● **Problem requirements**
Search the entries below for "indicators". Report each line where it occurs.

(Dataset excerpts)
*** Begin section ***

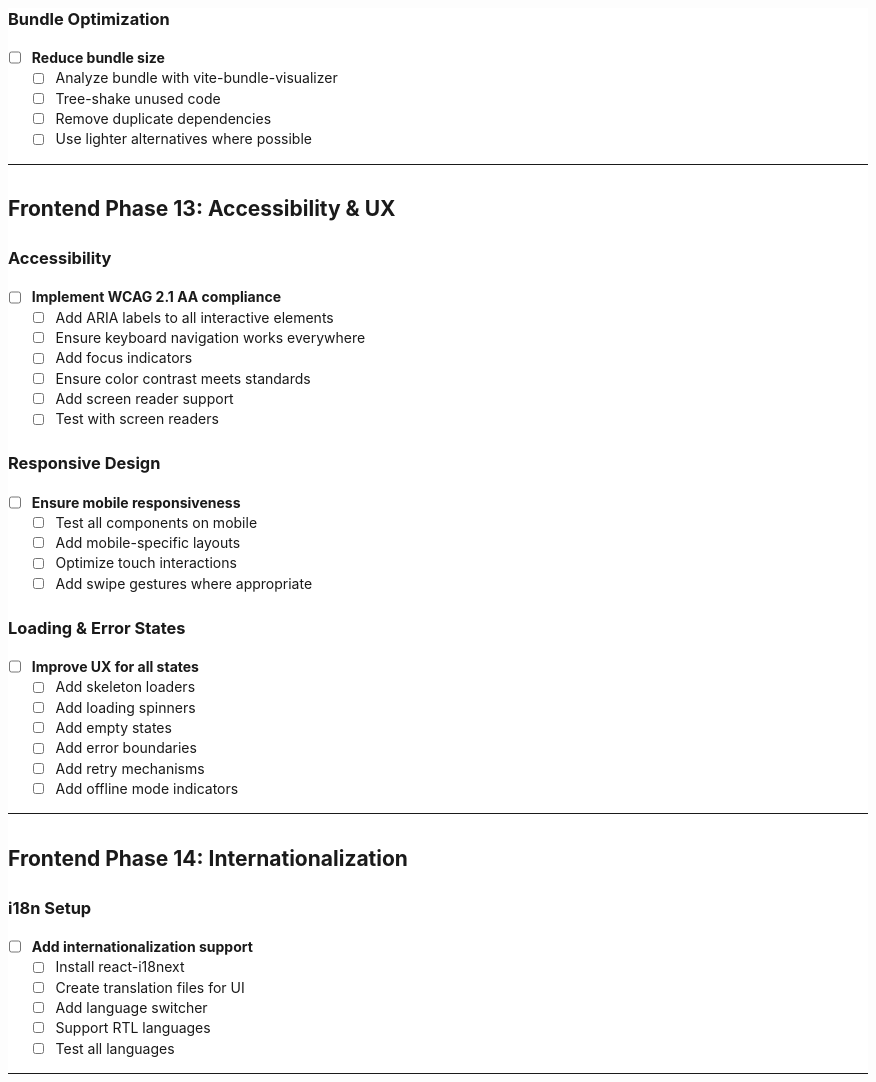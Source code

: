 ### Bundle Optimization
- [ ] **Reduce bundle size**
  - [ ] Analyze bundle with vite-bundle-visualizer
  - [ ] Tree-shake unused code
  - [ ] Remove duplicate dependencies
  - [ ] Use lighter alternatives where possible

---

## Frontend Phase 13: Accessibility & UX

### Accessibility
- [ ] **Implement WCAG 2.1 AA compliance**
  - [ ] Add ARIA labels to all interactive elements
  - [ ] Ensure keyboard navigation works everywhere
  - [ ] Add focus indicators
  - [ ] Ensure color contrast meets standards
  - [ ] Add screen reader support
  - [ ] Test with screen readers

### Responsive Design
- [ ] **Ensure mobile responsiveness**
  - [ ] Test all components on mobile
  - [ ] Add mobile-specific layouts
  - [ ] Optimize touch interactions
  - [ ] Add swipe gestures where appropriate

### Loading & Error States
- [ ] **Improve UX for all states**
  - [ ] Add skeleton loaders
  - [ ] Add loading spinners
  - [ ] Add empty states
  - [ ] Add error boundaries
  - [ ] Add retry mechanisms
  - [ ] Add offline mode indicators

---

## Frontend Phase 14: Internationalization

### i18n Setup
- [ ] **Add internationalization support**
  - [ ] Install react-i18next
  - [ ] Create translation files for UI
  - [ ] Add language switcher
  - [ ] Support RTL languages
  - [ ] Test all languages

---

*** End section ***

● **Answer to the exercise**
  - [ ] Add focus indicators
  - [ ] Add offline mode indicators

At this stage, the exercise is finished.